Amanda: There are initiatives that the UK can take in order to support more opportunities in this space. The UK will undoubtedly look at applying the lessons of open banking and access to data to the realm of utilities, for example. The UK is already a leader in the worlds of fintech and open technology, so we could carry the same leadership role to energy efficiency.

The UK will be a leader in this sector -  it is vital that the UK adapts and supports the market that is developing around solutions for more energy efficiency, allowing businesses to export their expertise and collaborate with others across the globe.

The UK’s technology sector plays a big role in global movements like open source software that lend themselves to supporting the circular economy, decarbonisation and building up economies of scale. This can support some of the bigger, more strategic moves that will be required to meet the goals for the economy over time.

6.) What is the risk if we don’t get this event right?

ALI:  Time.  COP26 is a convening body that has the power to advance ideas, to drive action, to spare wasteful cycles, to compel collaboration and systems level change that spans audiences of diverse stakeholders and participants.  We will continue the march regardless, but it is imperative that we seize every opportunity to come together and collaborate and act, as time is of the essence.

LUCY: Time, cost and equity. Decarbonising the planet is a non trivial challenge and there are all sorts of approaches we could take but they are not equal in terms of the time they will take, the costs to government, industry and society, or how those costs will be distributed. Getting this event right means we collectively find and agree the best pathways and focus our attention and efforts on those.

AMANDA: We have an opportunity with COP26, to focus on making the UK exemplary in wrapping the right approach around this event. The opportunity to build for the future in our post Brexit economy is right here, in front of us. The UK must take its leadership position and encourage more companies to take on the problems that exist, and to collaborate and be open in the approach to their resolution. The wonderful thing about open is that it supports more collaboration and more experimentation than anything and this inevitably drives greater adoption faster. We can’t rely on proprietary companies to save the world. The way to do this is together.

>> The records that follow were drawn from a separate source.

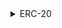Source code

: <details>
<summary>ERC-20</summary>
<br>
<h1>ERC-20 or Ethereum Request for Comment 20</h1>
It is a technical standard used to define the rules and functionality of tokens on the Ethereum blockchain. 
<br>
It ensures all ERC-20 tokens will have consistent set of guidelines, allowing them to interact with DEXes and dApps within the Ethereum exosystem. 
<br>
It simplifies token development and interaction between tokens and platforms.


<h2>Why we need it?</h2>
It addresses fragmented and unpredictable behavior of the tokens across the blockchain.
<br>
Before the introduction of ERC-20, creating tokens on Ethereum was inconsistent and fragmented. <br>
This inconsistency made it difficult to develop interoperable systems, as tokens often behaved unpredictably when integrated into different platforms. 

<h2>Solution</h2>
ERC-20 introduced a universal set of rules for creating tokens on Ethereum, making it easier for developers to ensure their tokens could work seamlessly with wallets, exchanges, and other applications.

<h2>How does it work?</h2>
The ERC-20 standard provides a unified set of functions and events that all Ethereum-based tokens must implement to ensure consistency. 

<h3>Core Functions</h3>

`1. transfer(address _to, address _value)`
Transfer `_value` amount of tokens to address`_to` and triggers the `Transfer` event. If the sender’s balance is insufficient, the transaction is reverted.
<br>
Note: Transfers of zero value are considered valid and must trigger the Transfer event.

```
function transfer(address _to, uint256 _value) public view returns (bool success)
```

`2. approve(address _spender, uint256 _value)`
This function authorises _spender to withdraw up to _value token from your account. 

```
function approve(address _spender, uint256 _value) public view returns (bool success)
```

`3. allowance(address _owner, address _spender)`  
Returns the amount `_spender` is still allowed to withdraw from `_owner`’s account.  
Useful for verifying the remaining allowance in delegated transfers.

```
function allowance(address _owner, address _spender) public view returns (uint256 remaining)
```


`4. transferFrom(address _from, address _to, uint256 _value)`  
Allows `_spender` to transfer `_value` tokens from `_from` to `_to`, provided they have enough allowance.  
This is commonly used in scenarios like automated payments or decentralized exchange contracts.

```
function transferFrom(address _from, address _to, uint256 _value) public returns (bool success)
```


`5. totalSupply()`  
Returns the total supply of the token currently in circulation.

```
function totalSupply() public view returns (uint256)
```

`6. balanceOf(address _owner)`  
Returns the current token balance of the given address.  
<br>
This function is read-only and helps display token balances in wallets and dApps.

```
function balanceOf(address _owner) public view returns (uint256 balance)
```



<h3>Events</h3>

`event Transfer(address indexed _from, address indexed _to, uint256 _value)`  
Triggered when tokens are transferred from one address to another.  
<br>
This includes both direct transfers and those done via `transferFrom`.

<br><br>

`event Approval(address indexed _owner, address indexed _spender, uint256 _value)`  
Emitted when `approve()` is called successfully.  
<br>
Signals that `_spender` is allowed to spend up to `_value` tokens on behalf of `_owner`.

<br>

<h2>Impact of ERC-20</h2>
The ERC-20 standard made it significantly easier to launch and interact with fungible tokens on Ethereum.  
<br>
It led to the massive ICO boom in 2017 and remains the most used token standard for fungible assets like:
<ul>
  <li>Stablecoins (e.g., USDC, USDT)</li>
  <li>Governance tokens (e.g., UNI, AAVE)</li>
  <li>DeFi tokens (e.g., COMP, SNX)</li>
</ul>

ERC-20 tokens are now essential components of the Ethereum DeFi stack and have enabled millions of dollars worth of liquidity and innovation.

<h2>Popular Implementations</h2>

<ul>
  <li><strong>OpenZeppelin:</strong> Secure, extensible, community-vetted contracts with support for minting, burning, and access control.</li>
  <li><strong>Solmate:</strong> Lightweight, gas-efficient library used in performance-sensitive applications.</li>
  <li><strong>ConsenSys:</strong> Straightforward, educational implementation suitable for learning and quick deployment.</li>
</ul>


</details>
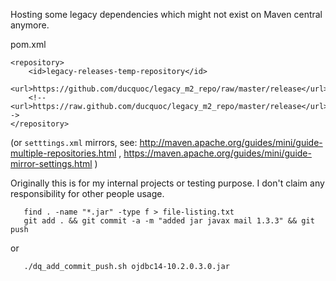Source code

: Hosting some legacy dependencies which might not exist on Maven central anymore.

pom.xml
```
<repository>
    <id>legacy-releases-temp-repository</id>
    <url>https://github.com/ducquoc/legacy_m2_repo/raw/master/release</url>
    <!--<url>https://raw.github.com/ducquoc/legacy_m2_repo/master/release</url>-->
</repository>
```

(or `setttings.xml` mirrors, see: http://maven.apache.org/guides/mini/guide-multiple-repositories.html , https://maven.apache.org/guides/mini/guide-mirror-settings.html )

Originally this is for my internal projects or testing purpose. I don't claim any responsibility for other people usage.


```
   find . -name "*.jar" -type f > file-listing.txt
   git add . && git commit -a -m "added jar javax mail 1.3.3" && git push 
```

or

```
   ./dq_add_commit_push.sh ojdbc14-10.2.0.3.0.jar
```

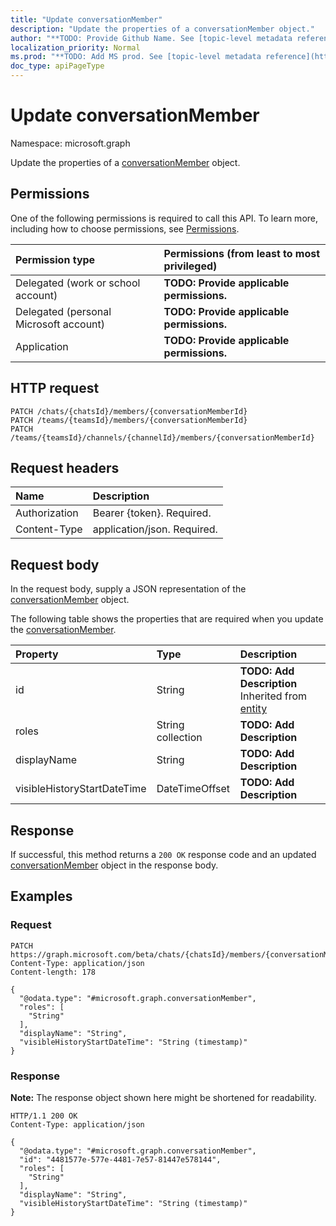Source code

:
 ```yaml
---
title: "Update conversationMember"
description: "Update the properties of a conversationMember object."
author: "**TODO: Provide Github Name. See [topic-level metadata reference](https://msgo.azurewebsites.net/add/document/guidelines/metadata.html#topic-level-metadata)**"
localization_priority: Normal
ms.prod: "**TODO: Add MS prod. See [topic-level metadata reference](https://msgo.azurewebsites.net/add/document/guidelines/metadata.html#topic-level-metadata)**"
doc_type: apiPageType
---
```


# Update conversationMember
Namespace: microsoft.graph

Update the properties of a [conversationMember](../resources/conversationmember.md) object.

## Permissions
One of the following permissions is required to call this API. To learn more, including how to choose permissions, see [Permissions](/graph/permissions-reference).

|Permission type|Permissions (from least to most privileged)|
|:---|:---|
|Delegated (work or school account)|**TODO: Provide applicable permissions.**|
|Delegated (personal Microsoft account)|**TODO: Provide applicable permissions.**|
|Application|**TODO: Provide applicable permissions.**|

## HTTP request

<!-- {
  "blockType": "ignored"
}
-->
``` http
PATCH /chats/{chatsId}/members/{conversationMemberId}
PATCH /teams/{teamsId}/members/{conversationMemberId}
PATCH /teams/{teamsId}/channels/{channelId}/members/{conversationMemberId}
```

## Request headers
|Name|Description|
|:---|:---|
|Authorization|Bearer {token}. Required.|
|Content-Type|application/json. Required.|

## Request body
In the request body, supply a JSON representation of the [conversationMember](../resources/conversationmember.md) object.

The following table shows the properties that are required when you update the [conversationMember](../resources/conversationmember.md).

|Property|Type|Description|
|:---|:---|:---|
|id|String|**TODO: Add Description** Inherited from [entity](../resources/entity.md)|
|roles|String collection|**TODO: Add Description**|
|displayName|String|**TODO: Add Description**|
|visibleHistoryStartDateTime|DateTimeOffset|**TODO: Add Description**|



## Response

If successful, this method returns a `200 OK` response code and an updated [conversationMember](../resources/conversationmember.md) object in the response body.

## Examples

### Request
<!-- {
  "blockType": "request",
  "name": "update_conversationmember"
}
-->
``` http
PATCH https://graph.microsoft.com/beta/chats/{chatsId}/members/{conversationMemberId}
Content-Type: application/json
Content-length: 178

{
  "@odata.type": "#microsoft.graph.conversationMember",
  "roles": [
    "String"
  ],
  "displayName": "String",
  "visibleHistoryStartDateTime": "String (timestamp)"
}
```


### Response
**Note:** The response object shown here might be shortened for readability.
<!-- {
  "blockType": "response",
  "truncated": true
}
-->
``` http
HTTP/1.1 200 OK
Content-Type: application/json

{
  "@odata.type": "#microsoft.graph.conversationMember",
  "id": "4481577e-577e-4481-7e57-81447e578144",
  "roles": [
    "String"
  ],
  "displayName": "String",
  "visibleHistoryStartDateTime": "String (timestamp)"
}
```

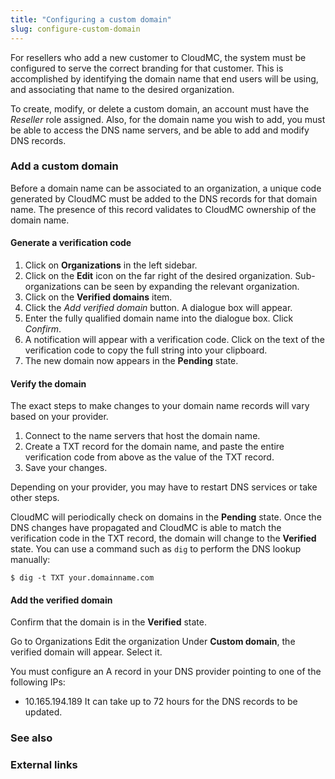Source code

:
 ```yaml
---
title: "Configuring a custom domain"
slug: configure-custom-domain
---
```



For resellers who add a new customer to CloudMC, the system must be configured to serve the correct branding for that customer.  This is accomplished by identifying the domain name that end users will be using, and associating that name to the desired organization.

To create, modify, or delete a custom domain, an account must have the *Reseller* role assigned.  Also, for the domain name you wish to add, you must be able to access the DNS name servers, and be able to add and modify DNS records.

### Add a custom domain

Before a domain name can be associated to an organization, a unique code generated by CloudMC must be added to the DNS records for that domain name.  The presence of this record validates to CloudMC ownership of the domain name.

#### Generate a verification code

1. Click on **Organizations** in the left sidebar.
1. Click on the **Edit** icon on the far right of the desired organization.  Sub-organizations can be seen by expanding the relevant organization.
1. Click on the **Verified domains** item.
1. Click the *Add verified domain* button.  A dialogue box will appear.
1. Enter the fully qualified domain name into the dialogue box.  Click *Confirm*.
1. A notification will appear with a verification code.  Click on the text of the verification code to copy the full string into your clipboard.
1. The new domain now appears in the **Pending** state.

#### Verify the domain

The exact steps to make changes to your domain name records will vary based on your provider.

1. Connect to the name servers that host the domain name.
1. Create a TXT record for the domain name, and paste the entire verification code from above as the value of the TXT record.
1. Save your changes.

Depending on your provider, you may have to restart DNS services or take other steps.  

CloudMC will periodically check on domains in the **Pending** state.  Once the DNS changes have propagated and CloudMC is able to match the verification code in the TXT record, the domain will change to the **Verified** state.  You can use a command such as `dig` to perform the DNS lookup manually:

```
$ dig -t TXT your.domainname.com
```

#### Add the verified domain

Confirm that the domain is in the **Verified** state.

Go to Organizations
Edit the organization
Under **Custom domain**, the verified domain will appear.  Select it.


You must configure an A record in your DNS provider pointing to one of the following IPs:
- 10.165.194.189
It can take up to 72 hours for the DNS records to be updated.


### See also

### External links
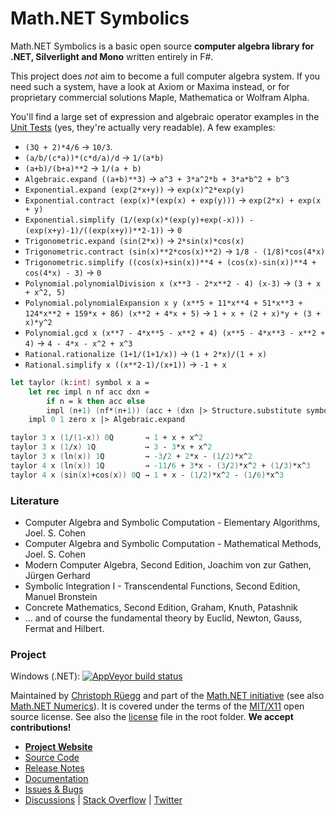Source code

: Math.NET Symbolics
==================

Math.NET Symbolics is a basic open source **computer algebra library for .NET, Silverlight and Mono** written entirely in F#.

This project does *not* aim to become a full computer algebra system. If you need such a system, have a look at Axiom or Maxima instead, or for proprietary commercial solutions Maple, Mathematica or Wolfram Alpha.

You'll find a large set of expression and algebraic operator examples in the [Unit Tests](src/Symbolics.Tests/Tests.fs) (yes, they're actually very readable). A few examples:

* `(3Q + 2)*4/6` → `10/3`.
* `(a/b/(c*a))*(c*d/a)/d` → `1/(a*b)`
* `(a+b)/(b+a)**2` → `1/(a + b)`
* `Algebraic.expand ((a+b)**3)` → `a^3 + 3*a^2*b + 3*a*b^2 + b^3`
* `Exponential.expand (exp(2*x+y))` → `exp(x)^2*exp(y)`
* `Exponential.contract (exp(x)*(exp(x) + exp(y)))` → `exp(2*x) + exp(x + y)`
* `Exponential.simplify (1/(exp(x)*(exp(y)+exp(-x))) - (exp(x+y)-1)/((exp(x+y))**2-1))` → `0`
* `Trigonometric.expand (sin(2*x))` → `2*sin(x)*cos(x)`
* `Trigonometric.contract (sin(x)**2*cos(x)**2)` → `1/8 - (1/8)*cos(4*x)`
* `Trigonometric.simplify ((cos(x)+sin(x))**4 + (cos(x)-sin(x))**4 + cos(4*x) - 3)` → `0`
* `Polynomial.polynomialDivision x (x**3 - 2*x**2 - 4) (x-3)` → `(3 + x + x^2, 5)`
* `Polynomial.polynomialExpansion x y (x**5 + 11*x**4 + 51*x**3 + 124*x**2 + 159*x + 86) (x**2 + 4*x + 5)` → `1 + x + (2 + x)*y + (3 + x)*y^2`
* `Polynomial.gcd x (x**7 - 4*x**5 - x**2 + 4) (x**5 - 4*x**3 - x**2 + 4)` → `4 - 4*x - x^2 + x^3`
* `Rational.rationalize (1+1/(1+1/x))` → `(1 + 2*x)/(1 + x)`
* `Rational.simplify x ((x**2-1)/(x+1))` → `-1 + x`

```fsharp
let taylor (k:int) symbol x a =
    let rec impl n nf acc dxn =
        if n = k then acc else
        impl (n+1) (nf*(n+1)) (acc + (dxn |> Structure.substitute symbol a)/nf*(symbol-a)**n) (Calculus.differentiate symbol dxn)
    impl 0 1 zero x |> Algebraic.expand

taylor 3 x (1/(1-x)) 0Q       → 1 + x + x^2
taylor 3 x (1/x) 1Q           → 3 - 3*x + x^2
taylor 3 x (ln(x)) 1Q         → -3/2 + 2*x - (1/2)*x^2
taylor 4 x (ln(x)) 1Q         → -11/6 + 3*x - (3/2)*x^2 + (1/3)*x^3
taylor 4 x (sin(x)+cos(x)) 0Q → 1 + x - (1/2)*x^2 - (1/6)*x^3
```

### Literature

* Computer Algebra and Symbolic Computation - Elementary Algorithms, Joel. S. Cohen
* Computer Algebra and Symbolic Computation - Mathematical Methods, Joel. S. Cohen
* Modern Computer Algebra, Second Edition, Joachim von zur Gathen, Jürgen Gerhard
* Symbolic Integration I - Transcendental Functions, Second Edition, Manuel Bronstein
* Concrete Mathematics, Second Edition, Graham, Knuth, Patashnik
* ... and of course the fundamental theory by Euclid, Newton, Gauss, Fermat and Hilbert.

### Project

Windows (.NET): [![AppVeyor build status](https://ci.appveyor.com/api/projects/status/6u71stf85qudifvv/branch/master)](https://ci.appveyor.com/project/cdrnet/mathnet-symbolics)

Maintained by [Christoph Rüegg](https://christoph.ruegg.name/) and part of the [Math.NET initiative](https://www.mathdotnet.com) (see also [Math.NET Numerics](https://numerics.mathdotnet.com/)). It is covered under the terms of the [MIT/X11](https://mathnetnumerics.codeplex.com/license) open source license. See also the [license](LICENSE.md) file in the root folder. **We accept contributions!**

* [**Project Website**](https://symbolics.mathdotnet.com/)
* [Source Code](https://github.com/mathnet/mathnet-symbolics)
* [Release Notes](https://symbolics.mathdotnet.com/ReleaseNotes.html)
* [Documentation](https://symbolics.mathdotnet.com/)
* [Issues & Bugs](https://github.com/mathnet/mathnet-symbolics/issues)
* [Discussions](https://discuss.mathdotnet.com/c/symbolics) | [Stack Overflow](https://stackoverflow.com/questions/tagged/mathdotnet) | [Twitter](https://twitter.com/MathDotNet)
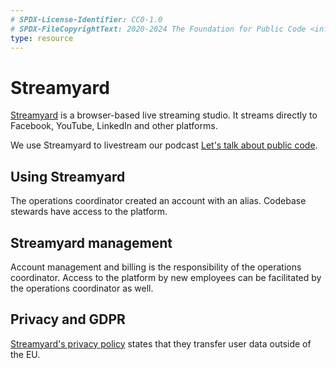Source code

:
 ```yaml
---
# SPDX-License-Identifier: CC0-1.0
# SPDX-FileCopyrightText: 2020-2024 The Foundation for Public Code <info@publiccode.net>
type: resource
---
```


# Streamyard

[Streamyard](https://streamyard.com/) is a browser-based live streaming studio.
It streams directly to Facebook, YouTube, LinkedIn and other platforms.

We use Streamyard to livestream our podcast [Let's talk about public code](https://podcast.publiccode.net/).

## Using Streamyard

The operations coordinator created an account with an alias. Codebase stewards have access to the platform.

## Streamyard management

Account management and billing is the responsibility of the operations coordinator. Access to the platform by new employees can be facilitated by the operations coordinator as well.

## Privacy and GDPR

[Streamyard's privacy policy](https://support.streamyard.com/hc/en-us/articles/15401585037204) states that they transfer user data outside of the EU.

7.) What else should organisations be thinking about here?

ALI:  I think the imperative is for organisations to think bigger.  Gone are the days of thinking only about one’s own core operations; rather each entity and team must think about their role in the broader ecosystem, who they work with up and downstream across the supply chain and how.  We are at a point of convergence where people and companies are motivated to seek out alternative models. We each have a responsibility to demand more from our service providers, management, suppliers, public sector partners, clients, and teams.  As we do this, we also must seek to deploy open and transparent, globally accessible solutions that enable broader systems level change rather than siloed, individual and proprietary gain.